Considering the features mentioned about the innovative suture, it is hypothesized that this suture is superior to the usual suture in the amount of pocket depth and the attachment loss of the second molar. The important point of this study was to evaluate new suturing technique effects on the inflammatory variables and periodontal health of the second molar which are investigated in a few studies. Selecting the age range between 20 and 30 years old is because impacted third molar usually does not erupt after the age of 20 and the increased bone density after the age of 30 leads to surgery difficulties and periodontal problems after the surgery.
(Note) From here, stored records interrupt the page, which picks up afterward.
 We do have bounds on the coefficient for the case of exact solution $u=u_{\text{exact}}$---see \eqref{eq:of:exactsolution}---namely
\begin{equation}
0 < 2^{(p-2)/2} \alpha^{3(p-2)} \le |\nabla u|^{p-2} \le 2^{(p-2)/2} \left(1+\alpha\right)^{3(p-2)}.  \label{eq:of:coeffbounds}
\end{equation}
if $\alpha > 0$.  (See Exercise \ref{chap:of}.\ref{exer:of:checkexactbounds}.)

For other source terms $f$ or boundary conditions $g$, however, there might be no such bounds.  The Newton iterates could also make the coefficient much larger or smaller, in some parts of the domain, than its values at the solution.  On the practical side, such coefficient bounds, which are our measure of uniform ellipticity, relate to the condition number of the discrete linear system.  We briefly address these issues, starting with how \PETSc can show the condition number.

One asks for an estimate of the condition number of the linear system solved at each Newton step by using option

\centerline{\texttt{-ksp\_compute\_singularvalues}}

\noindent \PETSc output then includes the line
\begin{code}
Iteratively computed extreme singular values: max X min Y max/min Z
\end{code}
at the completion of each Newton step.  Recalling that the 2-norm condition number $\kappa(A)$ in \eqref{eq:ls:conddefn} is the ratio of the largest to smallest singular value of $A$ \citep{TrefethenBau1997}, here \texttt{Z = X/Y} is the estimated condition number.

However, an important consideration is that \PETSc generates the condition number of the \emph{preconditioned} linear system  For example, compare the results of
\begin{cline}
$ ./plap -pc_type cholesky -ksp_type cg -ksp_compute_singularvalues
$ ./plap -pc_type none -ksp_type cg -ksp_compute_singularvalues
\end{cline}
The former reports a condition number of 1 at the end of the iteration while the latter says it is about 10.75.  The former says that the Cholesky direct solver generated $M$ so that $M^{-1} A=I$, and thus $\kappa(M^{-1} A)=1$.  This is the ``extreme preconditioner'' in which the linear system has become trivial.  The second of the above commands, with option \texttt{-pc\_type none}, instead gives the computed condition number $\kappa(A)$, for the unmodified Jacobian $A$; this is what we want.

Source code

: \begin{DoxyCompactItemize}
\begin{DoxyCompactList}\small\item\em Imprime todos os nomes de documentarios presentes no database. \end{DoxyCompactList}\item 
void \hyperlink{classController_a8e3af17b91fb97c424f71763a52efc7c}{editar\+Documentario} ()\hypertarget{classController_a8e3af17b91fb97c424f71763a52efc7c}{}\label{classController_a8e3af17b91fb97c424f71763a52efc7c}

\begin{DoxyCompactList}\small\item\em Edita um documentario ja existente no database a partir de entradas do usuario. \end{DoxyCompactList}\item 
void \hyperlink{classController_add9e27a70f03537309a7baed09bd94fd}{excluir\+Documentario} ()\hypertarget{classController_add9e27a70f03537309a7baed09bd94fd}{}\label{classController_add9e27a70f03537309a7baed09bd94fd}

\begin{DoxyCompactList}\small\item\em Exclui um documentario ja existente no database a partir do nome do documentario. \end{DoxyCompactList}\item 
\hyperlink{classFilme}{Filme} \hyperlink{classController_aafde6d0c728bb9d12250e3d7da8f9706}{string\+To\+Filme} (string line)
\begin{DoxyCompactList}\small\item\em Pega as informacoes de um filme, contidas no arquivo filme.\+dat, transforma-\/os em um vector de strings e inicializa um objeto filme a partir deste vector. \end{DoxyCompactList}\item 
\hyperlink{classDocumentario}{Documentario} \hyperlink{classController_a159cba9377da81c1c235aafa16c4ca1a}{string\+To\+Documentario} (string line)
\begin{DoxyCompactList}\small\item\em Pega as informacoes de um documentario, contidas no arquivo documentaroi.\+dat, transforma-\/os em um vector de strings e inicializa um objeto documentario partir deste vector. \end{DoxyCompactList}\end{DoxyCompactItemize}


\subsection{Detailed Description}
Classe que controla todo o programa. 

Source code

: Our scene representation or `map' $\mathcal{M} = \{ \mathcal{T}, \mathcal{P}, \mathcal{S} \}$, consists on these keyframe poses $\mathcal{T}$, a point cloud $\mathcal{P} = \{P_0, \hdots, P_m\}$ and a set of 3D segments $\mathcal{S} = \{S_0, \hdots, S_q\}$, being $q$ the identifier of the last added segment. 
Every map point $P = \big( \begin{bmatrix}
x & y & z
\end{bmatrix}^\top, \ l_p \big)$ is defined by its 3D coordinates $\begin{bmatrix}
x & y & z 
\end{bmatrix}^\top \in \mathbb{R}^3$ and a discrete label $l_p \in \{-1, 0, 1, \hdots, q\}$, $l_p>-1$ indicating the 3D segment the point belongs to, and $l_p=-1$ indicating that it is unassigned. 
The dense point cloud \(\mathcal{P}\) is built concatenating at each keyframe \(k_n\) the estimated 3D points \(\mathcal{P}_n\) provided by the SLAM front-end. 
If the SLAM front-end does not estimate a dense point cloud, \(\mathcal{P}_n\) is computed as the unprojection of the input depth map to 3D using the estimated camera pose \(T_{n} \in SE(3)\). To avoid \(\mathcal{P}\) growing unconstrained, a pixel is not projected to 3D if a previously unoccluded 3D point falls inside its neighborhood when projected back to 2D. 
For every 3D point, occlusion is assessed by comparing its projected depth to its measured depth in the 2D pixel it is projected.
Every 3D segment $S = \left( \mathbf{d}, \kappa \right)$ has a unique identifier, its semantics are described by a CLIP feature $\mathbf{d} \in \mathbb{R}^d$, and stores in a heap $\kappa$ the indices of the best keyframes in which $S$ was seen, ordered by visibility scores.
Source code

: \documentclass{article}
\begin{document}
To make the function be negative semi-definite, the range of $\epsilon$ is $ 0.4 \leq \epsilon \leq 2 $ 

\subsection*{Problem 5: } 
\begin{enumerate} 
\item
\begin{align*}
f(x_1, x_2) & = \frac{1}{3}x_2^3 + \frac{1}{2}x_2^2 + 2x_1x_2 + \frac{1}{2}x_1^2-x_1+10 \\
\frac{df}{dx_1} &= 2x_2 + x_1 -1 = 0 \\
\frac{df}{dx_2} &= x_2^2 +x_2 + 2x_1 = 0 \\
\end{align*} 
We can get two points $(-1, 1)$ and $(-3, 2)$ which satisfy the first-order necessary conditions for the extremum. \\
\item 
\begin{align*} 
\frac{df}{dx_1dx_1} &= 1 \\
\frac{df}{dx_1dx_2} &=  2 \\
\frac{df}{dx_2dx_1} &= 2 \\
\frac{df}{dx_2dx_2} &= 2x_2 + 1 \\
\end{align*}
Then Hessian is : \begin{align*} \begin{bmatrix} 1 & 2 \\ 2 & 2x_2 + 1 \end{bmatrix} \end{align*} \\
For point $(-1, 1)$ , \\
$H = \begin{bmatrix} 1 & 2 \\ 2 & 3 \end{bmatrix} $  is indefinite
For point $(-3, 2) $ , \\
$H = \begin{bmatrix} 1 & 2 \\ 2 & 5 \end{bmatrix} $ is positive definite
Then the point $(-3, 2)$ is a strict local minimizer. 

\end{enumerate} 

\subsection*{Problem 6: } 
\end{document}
Also, although the innovative suture was predicted to excel in inflammatory factors, such as pain, swelling, and trismus due to the removal of traction from the wound edges and the prevention of food impaction, the failure to drain the inflammatory exudate from the surgical site was a more important factor, which made the variables in the control side better. Although pocket depth and attachment loss after 6 months were reduced significantly when the newly presented suture was used, these results were not significant. Besides, no dry socket was reported in the innovative suture side. The attachment loss difference was statistically significant, although this numerical difference may not be clinically significant. These limited differences between the two study groups may be due to the included patients’ mean age who were young and the bone regeneration progress and wound healing are way much better than older patients. The limitation of the current study was selecting younger patients since it is not allowed to extract the impacted third molar over 35 years old unless there is a significant indication. However, the pattern design of the new suturing technique may reduce the gingival recession also in the elderly which is needed to be evaluated in future studies. The clinical implications of the current suturing technique are the easy pattern and effective application in wound closure which make this helpful in implant surgery to have a water-tight wound closure.

Conclusion

In conclusion, the newly presented suturing technique may be useful in reducing the periodontal complication of the distal of the second molar following the surgical procedure of the mandibular impacted third molar including the pocket formation and the attachment loss. By designing the special knot during the suturing the wound edges would be kept close together and prevent the gingival recession.